BlackRock CEO calls for participation in long-term investing to be widened

BlackRock co-founder, chair, and CEO, Larry Fink, has called for participation in long-term investing to be widened so more people can share in economic growth.

In his annual chair’s letter, Fink focused on how the next phase of global growth will rely on broadening ownership in the capital markets, in order for more people to benefit from value creation.

He argued that long-term investing connected people to their country’s economic growth, describing long-term investing as a “kind of civic miracle” when at its best.

“When people invest their savings - over decades, not days - the capital markets put that money to work, financing companies, infrastructure, and jobs,” Fink continued.

“And when that cycle happens in your own country, your future and your nation’s future become linked.”

In the letter, Fink explored how three ‘structural forces’ were reshaping the economy.

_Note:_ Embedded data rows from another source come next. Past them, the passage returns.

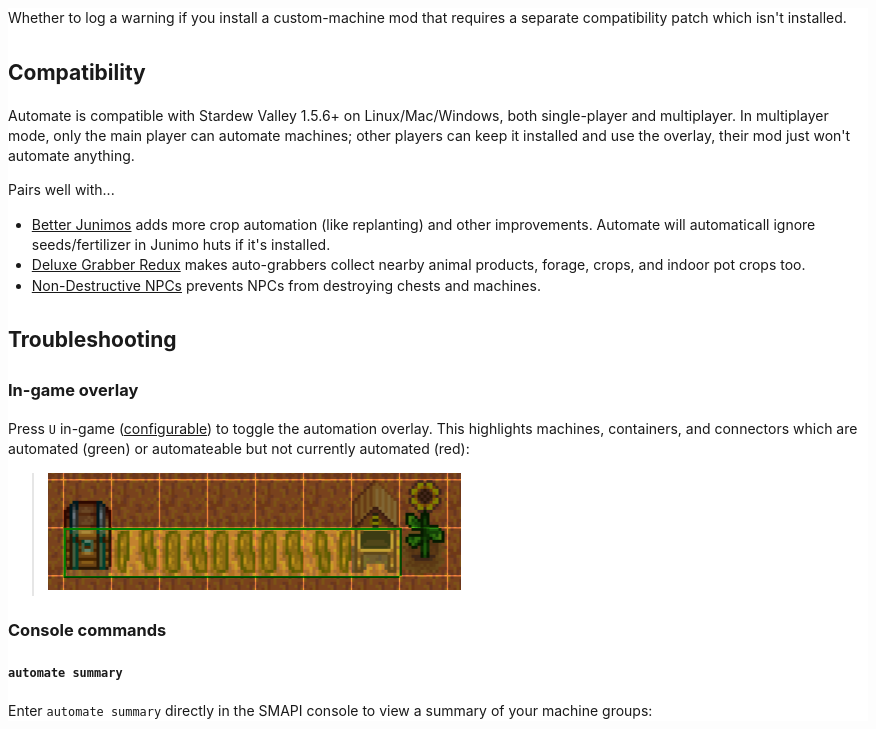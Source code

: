   <td>

Whether to log a warning if you install a custom-machine mod that requires a separate compatibility
patch which isn't installed.

  </td>
</tr>
</table>

## Compatibility
Automate is compatible with Stardew Valley 1.5.6+ on Linux/Mac/Windows, both single-player and
multiplayer. In multiplayer mode, only the main player can automate machines; other players can
keep it installed and use the overlay, their mod just won't automate anything.

Pairs well with...

* [Better Junimos﻿](https://www.nexusmods.com/stardewvalley/mods/2221) adds more crop automation
  (like replanting) and other improvements. Automate will automaticall ignore seeds/fertilizer in
  Junimo huts if it's installed.
* [Deluxe Grabber Redux﻿](https://www.nexusmods.com/stardewvalley/mods/7920) makes auto-grabbers
  collect nearby animal products, forage, crops, and indoor pot crops too.
* [Non-Destructive NPCs﻿](https://www.nexusmods.com/stardewvalley/mods/5176) prevents NPCs from
  destroying chests and machines.

## Troubleshooting
### In-game overlay
Press `U` in-game ([configurable](#configure)) to toggle the automation overlay. This highlights
machines, containers, and connectors which are automated (green) or automateable but not currently
automated (red):

> ![](screenshots/connectors.png)

### Console commands
#### `automate summary`
Enter `automate summary` directly in the SMAPI console to view a summary of your machine groups:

He highlighted that countries were pursuing self-reliance, and as the world reorganised around this trend, greater long-term investment was needed.

The second structural force identified was market gains outpacing wage growth, with Fink noting that most of the wealth flowed to the capital markets, and too few people were invested in them.

The risk of artificial intelligence (AI) further concentrating value was highlighted as the third structural force.

Fink argued that AI would create “significant economic value”, and ensuring that participation in that growth expanded alongside it was both “the challenge and the opportunity”.

To expand global access to ownership, the letter highlighted the importance of stronger retirement systems, earlier pathways to investing, and modernising market infrastructure.

“We are living through a period where things that would've defined a decade have become routine: wars with global repercussions, trillion-dollar companies, a fundamental reordering of international trade, and the advent of the most significant technology since, at least, the computer,” Fink stated.

“Too often, this gets filtered through a short-term lens. Daily market moves are treated as signals of lasting change, and complex economic or technological transitions are compressed into headlines.

“Meanwhile, the vast majority of wealth has flowed to people who owned assets, not to people who earned most of their money by working. Since 1989, a dollar in the US stock market has grown more than 15 times the value of a dollar tied to median wages.

“Now AI threatens to repeat that pattern at an even larger scale - concentrating wealth among the companies and investors positioned to capture it.

“This is where much of today’s economic anxiety comes from: a deeper feeling that capitalism is working - just not for enough people. And a focus on short-term investing is not a fix for that.

“Rather, it is long-term investing that allows countries to build domestic industries, that lets people build enduring wealth and shows how their country’s growth can benefit them too.”